This vegetable soup has a delicate flavor, though it is a hearty soup, which is laden with vegetables. Using home-made stock is the best bet, but you can use a good-quality stock, which is chilled or from a powder or cube. If you are using a cube or powder, do not add salt at the beginning of your cooking. You may find out that these products give enough salty seasonings.
Ready in: 1hr 15min (Prep: 15min, Cook: 1hr)
- Sunflower oil – 1 tablespoon
- Small onion (chopped) – 1
- Small leek (thinly sliced) – 1
- Large carrot (thinly sliced) – 1
- Bulb of fennel (sliced) – 1
- Swede (cubed) – 225 g (8 oz)
- Potato (peeled and cubed) – 225 g (8 oz)
- Bay leaf – 1
- Several sprigs of fresh thyme
- Several sprigs of parsley
- Vegetable stock (preferably home-made) – 600 ml (1 pint)
- Chopped tomatoes – 1 can (about 400 g)
- Salt and pepper
- Snipped fresh chives or fennel leaves (from the bulb, above) for garnishing.
- Heat oil in a saucepan.
- Add onion and cook for five minutes, or until it softens but not browned. Stir occasionally while cooking.
- Add the fennel, swede, leek, carrot and potato, and then cook for extra 5 minutes or until it slightly softens.
- Tie the thyme sprigs, bay leaf and parsley sprigs together into a bouquet garni, and add to the pan.
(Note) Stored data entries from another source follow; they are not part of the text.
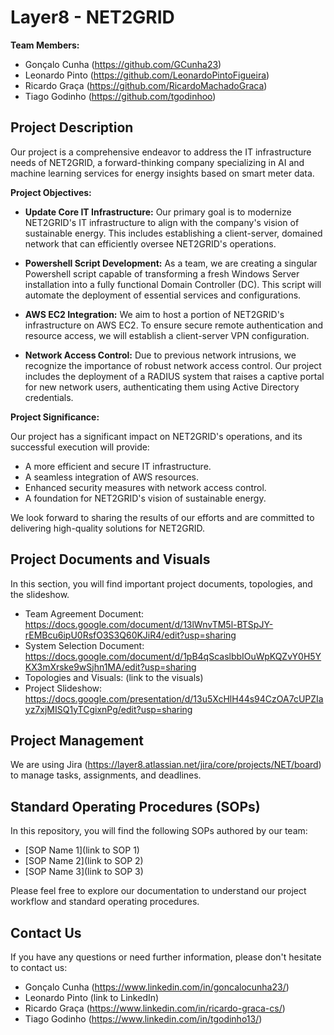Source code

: # Layer8 - NET2GRID

**Team Members:**
- Gonçalo Cunha (https://github.com/GCunha23)
- Leonardo Pinto (https://github.com/LeonardoPintoFigueira)
- Ricardo Graça (https://github.com/RicardoMachadoGraca)
- Tiago Godinho (https://github.com/tgodinhoo)

## Project Description

Our project is a comprehensive endeavor to address the IT infrastructure needs of NET2GRID, a forward-thinking company specializing in AI and machine learning services for energy insights based on smart meter data.

**Project Objectives:**

- **Update Core IT Infrastructure:** Our primary goal is to modernize NET2GRID's IT infrastructure to align with the company's vision of sustainable energy. This includes establishing a client-server, domained network that can efficiently oversee NET2GRID's operations.

- **Powershell Script Development:** As a team, we are creating a singular Powershell script capable of transforming a fresh Windows Server installation into a fully functional Domain Controller (DC). This script will automate the deployment of essential services and configurations.

- **AWS EC2 Integration:** We aim to host a portion of NET2GRID's infrastructure on AWS EC2. To ensure secure remote authentication and resource access, we will establish a client-server VPN configuration.

- **Network Access Control:** Due to previous network intrusions, we recognize the importance of robust network access control. Our project includes the deployment of a RADIUS system that raises a captive portal for new network users, authenticating them using Active Directory credentials.

**Project Significance:**

Our project has a significant impact on NET2GRID's operations, and its successful execution will provide:

- A more efficient and secure IT infrastructure.
- A seamless integration of AWS resources.
- Enhanced security measures with network access control.
- A foundation for NET2GRID's vision of sustainable energy.

We look forward to sharing the results of our efforts and are committed to delivering high-quality solutions for NET2GRID.

## Project Documents and Visuals

In this section, you will find important project documents, topologies, and the slideshow.

- Team Agreement Document: https://docs.google.com/document/d/13lWnvTM5l-BTSpJY-rEMBcu6ipU0RsfO3S3Q60KJiR4/edit?usp=sharing
- System Selection Document: https://docs.google.com/document/d/1pB4qScaslbbIOuWpKQZvY0H5YKX3mXrske9wSjhn1MA/edit?usp=sharing
- Topologies and Visuals: (link to the visuals)
- Project Slideshow: https://docs.google.com/presentation/d/13u5XcHlH44s94CzOA7cUPZIayz7xjMISQ1yTCgixnPg/edit?usp=sharing

## Project Management

We are using Jira (https://layer8.atlassian.net/jira/core/projects/NET/board) to manage tasks, assignments, and deadlines.

## Standard Operating Procedures (SOPs)

In this repository, you will find the following SOPs authored by our team:

- [SOP Name 1](link to SOP 1)
- [SOP Name 2](link to SOP 2)
- [SOP Name 3](link to SOP 3)

Please feel free to explore our documentation to understand our project workflow and standard operating procedures.

## Contact Us

If you have any questions or need further information, please don't hesitate to contact us:
- Gonçalo Cunha (https://www.linkedin.com/in/goncalocunha23/)
- Leonardo Pinto (link to LinkedIn)
- Ricardo Graça (https://www.linkedin.com/in/ricardo-graca-cs/)
- Tiago Godinho (https://www.linkedin.com/in/tgodinho13/)
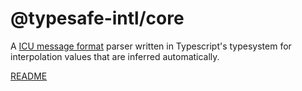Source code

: # @typesafe-intl/core
A [ICU message format](https://formatjs.io/docs/core-concepts/icu-syntax/) parser written in Typescript's typesystem for interpolation values that are inferred automatically.

[README](https://github.com/jarvispact/typesafe-intl/blob/main/README.md)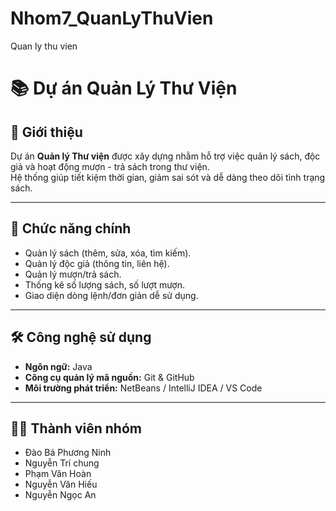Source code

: # Nhom7_QuanLyThuVien

Quan ly thu vien
# 📚 Dự án Quản Lý Thư Viện

## 📖 Giới thiệu
Dự án **Quản lý Thư viện** được xây dựng nhằm hỗ trợ việc quản lý sách, độc giả và hoạt động mượn - trả sách trong thư viện.  
Hệ thống giúp tiết kiệm thời gian, giảm sai sót và dễ dàng theo dõi tình trạng sách.

---

## 🎯 Chức năng chính
- Quản lý sách (thêm, sửa, xóa, tìm kiếm).
- Quản lý độc giả (thông tin, liên hệ).
- Quản lý mượn/trả sách.
- Thống kê số lượng sách, số lượt mượn.
- Giao diện dòng lệnh/đơn giản dễ sử dụng.

---

## 🛠️ Công nghệ sử dụng
- **Ngôn ngữ:** Java  
- **Công cụ quản lý mã nguồn:** Git & GitHub  
- **Môi trường phát triển:** NetBeans / IntelliJ IDEA / VS Code  

---

## 👨‍💻 Thành viên nhóm
- Đào Bá Phương Ninh
- Nguyễn Trí chung
- Phạm Văn Hoàn
- Nguyễn Văn Hiếu
- Nguyễn Ngọc An
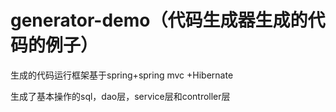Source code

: # generator-demo（代码生成器生成的代码的例子）

生成的代码运行框架基于spring+spring mvc +Hibernate

生成了基本操作的sql，dao层，service层和controller层

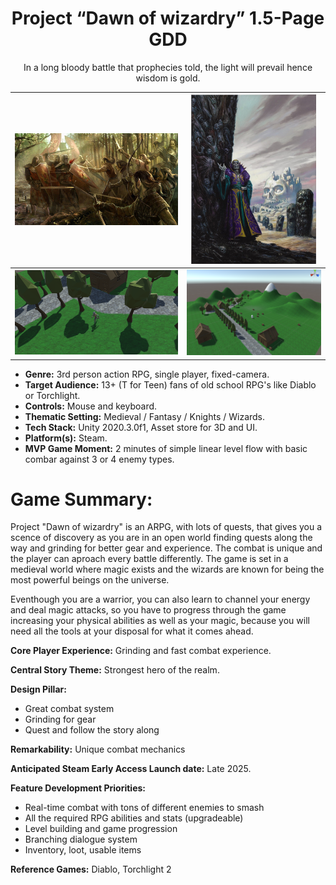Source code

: <div align="center">
  <h1>Project “Dawn of wizardry” 1.5-Page GDD</h1>
</div>

<div align="center">
In a long bloody battle that prophecies told, the light will prevail hence wisdom is gold.
</div>

|<img src="images/art1.jpg" width="400">|<img src="images/art2.jpg" width="200">|
|---|---|
|<img src="images/Screenshot1.png" width="400">|<img src="images/Screenshot2.PNG" width="330">|

- **Genre:** 3rd person action RPG, single player, fixed-camera.
- **Target Audience:** 13+ (T for Teen) fans of old school RPG's like Diablo or Torchlight.
- **Controls:** Mouse and keyboard.
- **Thematic Setting:** Medieval / Fantasy / Knights / Wizards.
- **Tech Stack:** Unity 2020.3.0f1, Asset store for 3D and UI.
- **Platform(s):** Steam.
- **MVP Game Moment:** 2 minutes of simple linear level flow with basic combar against 3 or 4 enemy types.

# Game Summary:
Project "Dawn of wizardry" is an ARPG, with lots of quests, that gives you a scence of discovery as you are in an open world finding quests along the way and grinding for better gear and experience. The combat is unique and the player can aproach every battle differently. The game is set in a medieval world where magic exists and the wizards are known for being the most powerful beings on the universe. 

Eventhough you are a warrior, you can also learn to channel your energy and deal magic attacks, so you have to progress through the game increasing your physical abilities as well as your magic, because you will need all the tools at your disposal for what it comes ahead.

**Core Player Experience:** Grinding and fast combat experience.

**Central Story Theme:** Strongest hero of the realm.

**Design Pillar:** 
- Great combat system
- Grinding for gear
- Quest and follow the story along

**Remarkability:** Unique combat mechanics

**Anticipated Steam Early Access Launch date:** Late 2025.

**Feature Development Priorities:**
- Real-time combat with tons of different enemies to smash  
- All the required RPG abilities and stats (upgradeable)
- Level building and game progression
- Branching dialogue system
- Inventory, loot, usable items 


**Reference Games:** Diablo, Torchlight 2 
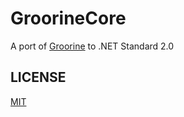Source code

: # GroorineCore

A port of [Groorine](https://github.com/xeltica/groorine_1) to .NET Standard 2.0

## LICENSE

[MIT](LICENSE)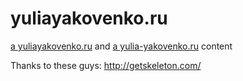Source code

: # yuliayakovenko.ru
[a yuliayakovenko.ru](http://yuliayakovenko.ru) and [a yulia-yakovenko.ru](http://yulia-yakovenko.ru) content

Thanks to these guys: http://getskeleton.com/

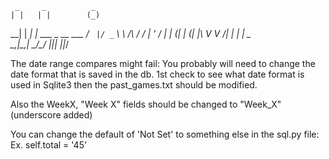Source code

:      _     _          _           
    | |   | |        (_)          
  __| | __| |_      ___ _ __  ___ 
 / _` |/ _` \ \ /\ / / | '_ \/ __|
| (_| | (_| |\ V  V /| | | | \__ \
 \__,_|\__,_| \_/\_/ |_|_| |_|___/
                                  
                                  

The date range compares might fail:
You probably will need to change the date format that 
is saved in the db.
1st check to see what date format is used in Sqlite3
then the past_games.txt should be modified. 

Also the WeekX, "Week X" fields should be changed to "Week_X" (underscore added)

You can change the default of 'Not Set' to something else in the sql.py file:
Ex. self.total = '45'


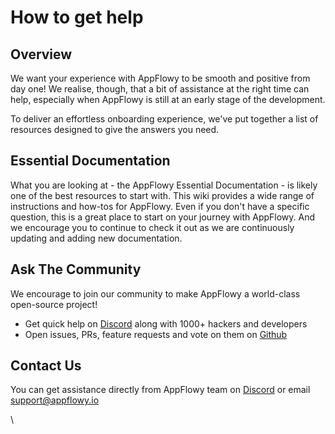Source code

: # How to get help

## Overview

We want your experience with AppFlowy to be smooth and positive from day one! We realise, though, that a bit of assistance at the right time can help, especially when AppFlowy is still at an early stage of the development.

To deliver an effortless onboarding experience, we've put together a list of resources designed to give the answers you need.

## Essential Documentation

What you are looking at - the AppFlowy Essential Documentation - is likely one of the best resources to start with. This wiki provides a wide range of instructions and how-tos for AppFlowy. Even if you don't have a specific question, this is a great place to start on your journey with AppFlowy. And we encourage you to continue to check it out as we are continuously updating and adding new documentation.

## Ask The Community

We encourage to join our community to make AppFlowy a world-class open-source project!

* Get quick help on [Discord](https://discord.gg/9Q2xaN37tV) along with 1000+ hackers and developers
* Open issues, PRs, feature requests and vote on them on [Github](https://github.com/AppFlowy-IO/appflowy)

## Contact Us

You can get assistance directly from AppFlowy team on [Discord](https://discord.gg/9Q2xaN37tV) or email support@appflowy.io

\
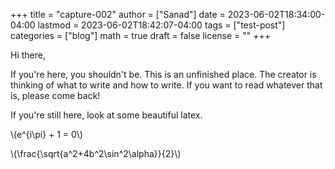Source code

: +++
title = "capture-002"
author = ["Sanad"]
date = 2023-06-02T18:34:00-04:00
lastmod = 2023-06-02T18:42:07-04:00
tags = ["test-post"]
categories = ["blog"]
math = true
draft = false
license = ""
+++

Hi there,

If you're here, you shouldn't be. This is an unfinished place. The creator is thinking of what to write and how to
write. If you want to read whatever that is, please come back!

If you're still here, look at some beautiful latex.

\\(e^{i\pi} + 1 = 0\\)

\\(\frac{\sqrt{a^2+4b^2\sin^2\alpha}}{2}\\)
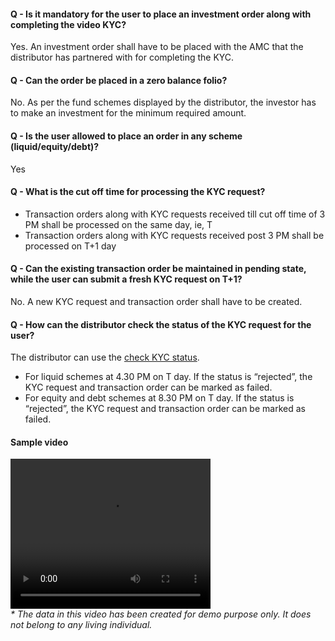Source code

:#### Q - Is it mandatory for the user to place an investment order along with completing the video KYC? 
Yes. An investment order shall have to be placed with the AMC that the distributor has partnered with for completing the KYC.


#### Q - Can the order be placed in a zero balance folio? 
No. As per the fund schemes displayed by the distributor, the investor has to make an investment for the minimum required amount.

#### Q - Is the user allowed to place an order in any scheme (liquid/equity/debt)? 
Yes

#### Q - What is the cut off time for processing the KYC request?
- Transaction orders along with KYC requests received till cut off time of 3 PM shall be processed on the same day, ie, T
- Transaction orders along with KYC requests received post 3 PM shall be processed on T+1 day

#### Q - Can the existing transaction order be maintained in pending state, while the user can submit a fresh KYC request on T+1?<br>
No. A new KYC request and transaction order shall have to be created.

#### Q - How can the distributor check the status of the KYC request for the user?
The distributor can use the [check KYC status](https://fintechprimitives.com/api/#get-get-video-kyc-request).
- For liquid schemes at 4.30 PM on T day. If the status is “rejected”, the KYC request and transaction order can be marked as failed.
- For equity and debt schemes at 8.30 PM on T day. If the status is “rejected”, the KYC request and transaction order can be marked as failed.

#### Sample video
<video width="320" height="240" controls>
  <source src="../../sample_video_kyc.mov" type="video/mp4">
</video>
<br><i>* The data in this video has been created for demo purpose only. It does not belong to any living individual.</i>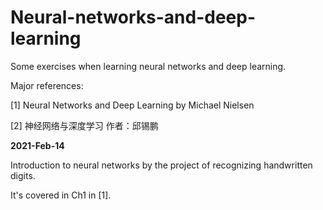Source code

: # Neural-networks-and-deep-learning
Some exercises when learning neural networks and deep learning.

Major references:

[1] Neural Networks and Deep Learning by Michael Nielsen

[2] 神经网络与深度学习 作者：邱锡鹏 

**2021-Feb-14**

Introduction to neural networks by the project of recognizing handwritten digits.

It's covered in Ch1 in [1].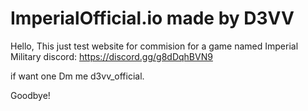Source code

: # ImperialOfficial.io made by D3VV

Hello, This just test website for commision for a game named Imperial Military
discord: https://discord.gg/g8dDqhBVN9

if want one Dm me d3vv_official.


Goodbye!
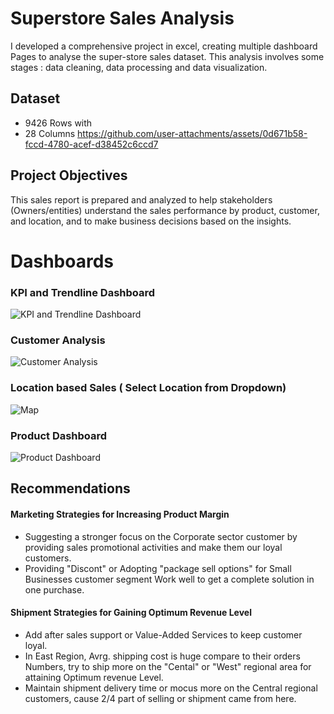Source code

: #  Superstore Sales Analysis
I developed a comprehensive project in excel, creating multiple dashboard Pages to analyse the super-store sales dataset. This analysis  involves some stages : data cleaning, data processing and data visualization.

## Dataset 
- 9426 Rows with
- 28 Columns
https://github.com/user-attachments/assets/0d671b58-fccd-4780-acef-d38452c6ccd7

## Project Objectives
This sales report is prepared and analyzed to help stakeholders (Owners/entities) understand the sales performance by product, customer, and location, and to make business decisions based on the insights.
# Dashboards
 ### KPI and Trendline Dashboard
 ![KPI and Trendline Dashboard](https://github.com/user-attachments/assets/4aaff375-da28-4fcb-9aac-2e3d8b987226)
  ### Customer Analysis
  ![Customer Analysis](https://github.com/user-attachments/assets/3a8bbbdd-178d-4d97-b582-ecb6a9d901a1)
  ### Location based Sales ( Select Location from Dropdown)
  ![Map ](https://github.com/user-attachments/assets/1d75c18b-a901-4965-beb3-be46acc96387)
  ### Product Dashboard
  ![Product Dashboard](https://github.com/user-attachments/assets/58cdcd5e-0bad-40aa-a8ff-32fc4de3192e)


## Recommendations
#### Marketing Strategies for Increasing Product Margin
- Suggesting a stronger focus on the Corporate sector customer by providing sales promotional activities and make them our loyal customers.
-  Providing "Discont" or Adopting "package sell options" for Small Businesses customer segment Work well to get a complete solution in one purchase.
#### Shipment Strategies for Gaining Optimum Revenue Level
-  Add after sales support or Value-Added Services to keep customer loyal.
-  In East Region, Avrg. shipping cost is huge compare to their orders Numbers, try to ship more on the "Cental" or "West" regional area for attaining Optimum revenue Level. 
- Maintain shipment delivery time or mocus more on the Central regional customers, cause 2/4 part of selling or shipment came from here. 


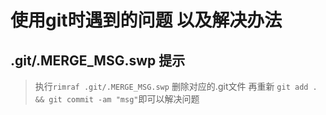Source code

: # 使用git时遇到的问题 以及解决办法

## .git/.MERGE_MSG.swp 提示
> 执行`rimraf .git/.MERGE_MSG.swp` 删除对应的.git文件 再重新 `git add . && git commit -am "msg"`即可以解决问题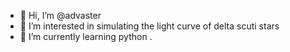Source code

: - 👋 Hi, I’m @advaster
- 👀 I’m interested in simulating the light curve of delta scuti stars
- 🌱 I’m currently learning python
.

<!---
advastr/advastr is a ✨ special ✨ repository because its `README.md` (this file) appears on your GitHub profile.
You can click the Preview link to take a look at your changes.
--->
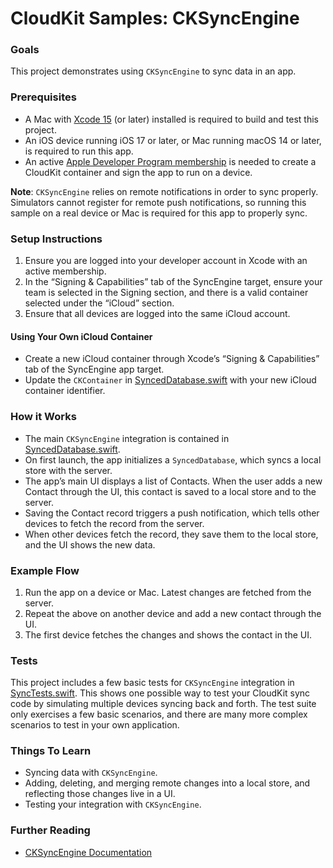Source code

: # CloudKit Samples: CKSyncEngine

### Goals

This project demonstrates using `CKSyncEngine` to sync data in an app.

### Prerequisites

* A Mac with [Xcode 15](https://developer.apple.com/xcode/) (or later) installed is required to build and test this project.
* An iOS device running iOS 17 or later, or Mac running macOS 14 or later, is required to run this app.
* An active [Apple Developer Program membership](https://developer.apple.com/support/compare-memberships/) is needed to create a CloudKit container and sign the app to run on a device.

**Note**: `CKSyncEngine` relies on remote notifications in order to sync properly. Simulators cannot register for remote push notifications, so running this sample on a real device or Mac is required for this app to properly sync.

### Setup Instructions

1. Ensure you are logged into your developer account in Xcode with an active membership.
1. In the “Signing & Capabilities” tab of the SyncEngine target, ensure your team is selected in the Signing section, and there is a valid container selected under the “iCloud” section.
1. Ensure that all devices are logged into the same iCloud account.

#### Using Your Own iCloud Container

* Create a new iCloud container through Xcode’s “Signing & Capabilities” tab of the SyncEngine app target.
* Update the `CKContainer` in [SyncedDatabase.swift](SyncEngine/SyncedDatabase.swift) with your new iCloud container identifier.

### How it Works

* The main `CKSyncEngine` integration is contained in [SyncedDatabase.swift](SyncEngine/SyncedDatabase.swift).
* On first launch, the app initializes a `SyncedDatabase`, which syncs a local store with the server.
* The app’s main UI displays a list of Contacts. When the user adds a new Contact through the UI, this contact is saved to a local store and to the server.
* Saving the Contact record triggers a push notification, which tells other devices to fetch the record from the server.
* When other devices fetch the record, they save them to the local store, and the UI shows the new data.

### Example Flow

1. Run the app on a device or Mac. Latest changes are fetched from the server.
1. Repeat the above on another device and add a new contact through the UI.
1. The first device fetches the changes and shows the contact in the UI.

### Tests

This project includes a few basic tests for `CKSyncEngine` integration in [SyncTests.swift](Tests/SyncTests.swift). This shows one possible way to test your CloudKit sync code by simulating multiple devices syncing back and forth. The test suite only exercises a few basic scenarios, and there are many more complex scenarios to test in your own application.

### Things To Learn

* Syncing data with `CKSyncEngine`.
* Adding, deleting, and merging remote changes into a local store, and reflecting those changes live in a UI.
* Testing your integration with `CKSyncEngine`.

### Further Reading

* [CKSyncEngine Documentation](https://developer.apple.com/documentation/cloudkit/cksyncengine)
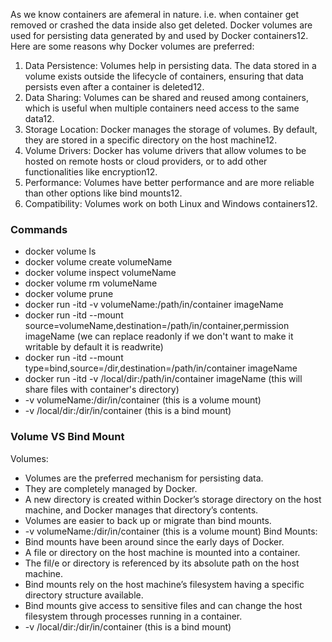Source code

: As we know containers are afemeral in nature. i.e. when container get removed or crashed the data inside also get deleted.
Docker volumes are used for persisting data generated by and used by Docker containers12. Here are some reasons why Docker volumes are preferred:

1. Data Persistence: Volumes help in persisting data. The data stored in a volume exists outside the lifecycle of containers, ensuring that data persists even after a container is deleted12.
2. Data Sharing: Volumes can be shared and reused among containers, which is useful when multiple containers need access to the same data12.
3. Storage Location: Docker manages the storage of volumes. By default, they are stored in a specific directory on the host machine12.
4. Volume Drivers: Docker has volume drivers that allow volumes to be hosted on remote hosts or cloud providers, or to add other functionalities like encryption12.
5. Performance: Volumes have better performance and are more reliable than other options like bind mounts12.
6. Compatibility: Volumes work on both Linux and Windows containers12.

### Commands
- docker volume ls
- docker volume create volumeName
- docker volume inspect volumeName
- docker volume rm volumeName
- docker volume prune
- docker run -itd -v volumeName:/path/in/container imageName
- docker run -itd --mount source=volumeName,destination=/path/in/container,permission imageName   (we can replace readonly if we don't want to make it writable by default it is readwrite)
- docker run -itd --mount type=bind,source=/dir,destination=/path/in/container imageName
- docker run -itd -v /local/dir:/path/in/container imageName    (this will share files with container's directory)
- -v volumeName:/dir/in/container    (this is a volume mount)
- -v /local/dir:/dir/in/container    (this is a bind mount)


### Volume VS Bind Mount
Volumes:
- Volumes are the preferred mechanism for persisting data.
- They are completely managed by Docker.
- A new directory is created within Docker’s storage directory on the host machine, and Docker manages that directory’s contents.
- Volumes are easier to back up or migrate than bind mounts.
- -v volumeName:/dir/in/container    (this is a volume mount)
Bind Mounts:
- Bind mounts have been around since the early days of Docker.
- A file or directory on the host machine is mounted into a container.
- The fil/e or directory is referenced by its absolute path on the host machine.
- Bind mounts rely on the host machine’s filesystem having a specific directory structure available.
- Bind mounts give access to sensitive files and can change the host filesystem through processes running in a container.
- -v /local/dir:/dir/in/container    (this is a bind mount)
Do this together with the stock and tomatoes with their juices, and then season it to taste and bring to boil.
- Cover the pan, reduce the heat and simmer gently for about 45 minutes or until the entire vegetables become tender.
- Then remove the garni and check the seasoning.
- Now sprinkle the soup with snipped fennel leaves (you can use chives) and serve piping hot.
- Serve with wholemeal bread or mixed-grain.